KEY WORDS: Protection Popular Social Rights; Popular Manifestations; Theory Of Initiative Popular Constituent; Initiative Popular Binding / Concretizing / Implied;
SUMÁRIO: 1 INTRODUÇÃO.2 DIREITOS SOCIAIS.2.1 CONCEITO. 2.2 PREVISÃO LEGAL E ESPECIES. 2.2.1. Do direito à saúde. 2.2.2. Do direito à ducação.2.2.3. Do direito ao transporte. 3 MANIFESTAÇÃO POPULAR. 3.1 O QUE É O POVO? 3.2 CONCEITO DE MANIFESTAÇÃO POPULAR. 3.3 MANIFESTAÇÃO POPULAR E DEMOCRACIA PARTICIPATIVA. 3.4 HISTÓRICO DAS PRINCIPAIS MANIFESTAÇÕES POPULARES NO BRASIL. 3.5 MANIFESTAÇÃO POPULAR DE JUNHO DE 2013. PRINCIPAIS ASPECTOS. 3.6 INTERPRETAÇÕES REALIZADAS PELO SENSO COMUM SOBRE AS MANIFESTAÇÕES POPULARES NO BRASIL DE JUNHO DE 2013. 3.7 INTERPRETAÇÃO DAS MANIFESTAÇÕES POPULARES MUNDIAIS FEITA PELOS PENSADORES E CIENTISTAS SOCIAIS.4 INICIATIVA POPULAR. 5 AS MANIFESTAÇÕES POPULARES COMO INICIATIVA POPULAR VINCULANTE.6 CONSIDERAÇÕES. CONLUSIVAS.REFERÊNCIAS.
1.INTRODUÇÃO
A Constituição da República Federativa do Brasil de 1988 é classificada como uma Constituição programática (diretiva ou dirigente), na medida em que prescreve normas que devem ser cumpridas pelo Estado. Nesse sentido, o art. 6º da Constituição Federal de 1988 elenca os direitos sociais como direitos imanentes à sociedade brasileira.
A seu turno, o art. 5º, § 1º, da mesma Carta Magna estabelece que as normas que definem os direitos e garantias fundamentais têm aplicação imediata, disposição esta que engloba as normas instituidoras dos direitos sociais.
É bem verdade que alguns desses direitos requerem uma atividade legislativa posterior com o escopo de regulamentá-los, mas tal disposição não tem o condão de impedir a sua implementação imediata.
Ocorre que não obstante a preocupação do Poder Constituinte em atribuir aos direitos sociais um patamar constitucional, é visível a falta de efetivação destes direitos pelo Poder Público. Seja no plano federal, estadual ou municipal, os direitos sociais indispensáveis à convivência em qualquer sociedade são tratados com descaso pelas autoridades públicas brasileiras que, mesmo com a alta taxa de arrecadação tributária, situada como a segunda maior entre os países da América Latina e entre as vinte maiores do mundo, não há a devida contraprestação pelo Poder Público.

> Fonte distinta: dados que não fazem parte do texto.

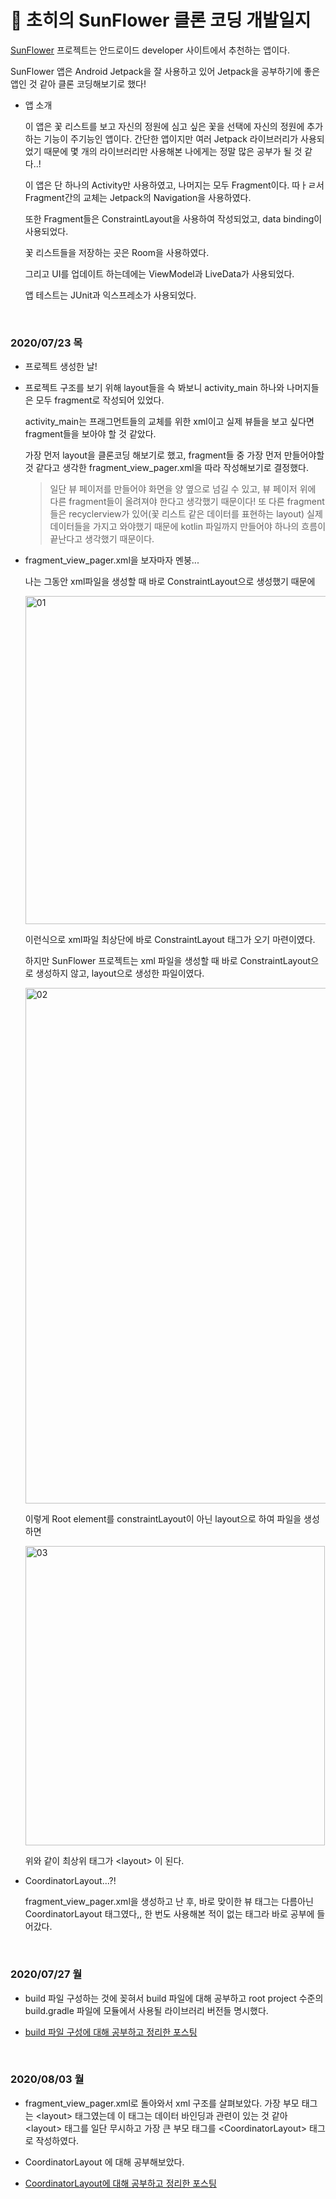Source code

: # 🌻 초히의 SunFlower 클론 코딩 개발일지

[SunFlower](https://github.com/android/sunflower) 프로젝트는 안드로이드 developer 사이트에서 추천하는 앱이다.

SunFlower 앱은 Android Jetpack을 잘 사용하고 있어 Jetpack을 공부하기에 좋은 앱인 것 같아 클론 코딩해보기로 했다!

* 앱 소개

    이 앱은 꽃 리스트를 보고 자신의 정원에 심고 싶은 꽃을 선택에 자신의 정원에 추가하는 기능이 주기능인 앱이다. 간단한 앱이지만 여러 Jetpack 라이브러리가 사용되었기 때문에 몇 개의 라이브러리만 사용해본 나에게는 정말 많은 공부가 될 것 같다..!

    이 앱은 단 하나의 Activity만 사용하였고, 나머지는 모두 Fragment이다. 따ㅏㄹ서 Fragment간의 교체는 Jetpack의 Navigation을 사용하였다.

    또한 Fragment들은 ConstraintLayout을 사용하여 작성되었고, data binding이 사용되었다.

    꽃 리스트들을 저장하는 곳은 Room을 사용하였다.

    그리고 UI를 업데이트 하는데에는 ViewModel과 LiveData가 사용되었다.

    앱 테스트는 JUnit과 익스프레소가 사용되었다.

<br>

### 2020/07/23 목

* 프로젝트 생성한 날!

* 프로젝트 구조를 보기 위해 layout들을 슥 봐보니 activity_main 하나와 나머지들은 모두 fragment로 작성되어 있었다.

    activity_main는 프래그먼트들의 교체를 위한 xml이고 실제 뷰들을 보고 싶다면 fragment들을 보아야 할 것 같았다.

    가장 먼저 layout을 클론코딩 해보기로 했고, fragment들 중 가장 먼저 만들어야할 것 같다고 생각한 fragment_view_pager.xml을 따라 작성해보기로 결정했다.

    > 일단 뷰 페이저를 만들어야 화면을 양 옆으로 넘길 수 있고, 뷰 페이저 위에 다른 fragment들이 올려져야 한다고 생각했기 때문이다! 또 다른 fragment들은 recyclerview가 있어(꽃 리스트 같은 데이터를 표현하는 layout) 실제 데이터들을 가지고 와야했기 때문에 kotlin 파일까지 만들어야 하나의 흐름이 끝난다고 생각했기 때문이다.

* fragment_view_pager.xml을 보자마자 멘붕...

    나는 그동안 xml파일을 생성할 때 바로 ConstraintLayout으로 생성했기 때문에 

    <img width="525" alt="01" src="https://user-images.githubusercontent.com/31889335/88261137-acbd4280-cd00-11ea-9985-b225a5584965.png">

    이런식으로 xml파일 최상단에 바로 ConstraintLayout 태그가 오기 마련이였다.

    하지만 SunFlower 프로젝트는 xml 파일을 생성할 때 바로 ConstraintLayout으로 생성하지 않고, layout으로 생성한 파일이였다.

    <img width="825" alt="02" src="https://user-images.githubusercontent.com/31889335/88261394-29502100-cd01-11ea-8bf6-1dfc762e992a.png">

    이렇게 Root element를 constraintLayout이 아닌 layout으로 하여 파일을 생성하면 

    <img width="479" alt="03" src="https://user-images.githubusercontent.com/31889335/88261533-7633f780-cd01-11ea-94c2-f67481971129.png">

    위와 같이 최상위 태그가 \<layout></layout> 이 된다.

* CoordinatorLayout...?!

    fragment_view_pager.xml을 생성하고 난 후, 바로 맞이한 뷰 태그는 다름아닌 CoordinatorLayout 태그였다,, 한 번도 사용해본 적이 없는 태그라 바로 공부에 들어갔다.

<br>

### 2020/07/27 월
   
* build 파일 구성하는 것에 꽂혀서 build 파일에 대해 공부하고 root project 수준의 build.gradle 파일에 모듈에서 사용될 라이브러리 버전들 명시했다.

* [build 파일 구성에 대해 공부하고 정리한 포스팅](https://choheeis.github.io/newblog//articles/2020-07/AppBuild)

<br>

### 2020/08/03 월

* fragment_view_pager.xml로 돌아와서 xml 구조를 살펴보았다. 가장 부모 태그는 \<layout> 태그였는데 이 태그는 데이터 바인딩과 관련이 있는 것 같아 \<layout> 태그를 일단 무시하고 가장 큰 부모 태그를 \<CoordinatorLayout> 태그로 작성하였다.

* CoordinatorLayout 에 대해 공부해보았다.

* [CoordinatorLayout에 대해 공부하고 정리한 포스팅](https://choheeis.github.io/newblog//articles/2020-07/CoordinatorLayout)

<br>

Principalmente a partir dos anos finais da década de noventa foi que passou a prevalecer a opinião de que a carga tributária no Brasil é extremamente alta, ficando cada vez mais em evidência para o povo brasileiro a desproporcionalidade entre o pagamento da alta taxa tributária e a contraprestação insuficiente oferecida pelo Estado, causando crescente consciência e descontentamento do povo brasileiro.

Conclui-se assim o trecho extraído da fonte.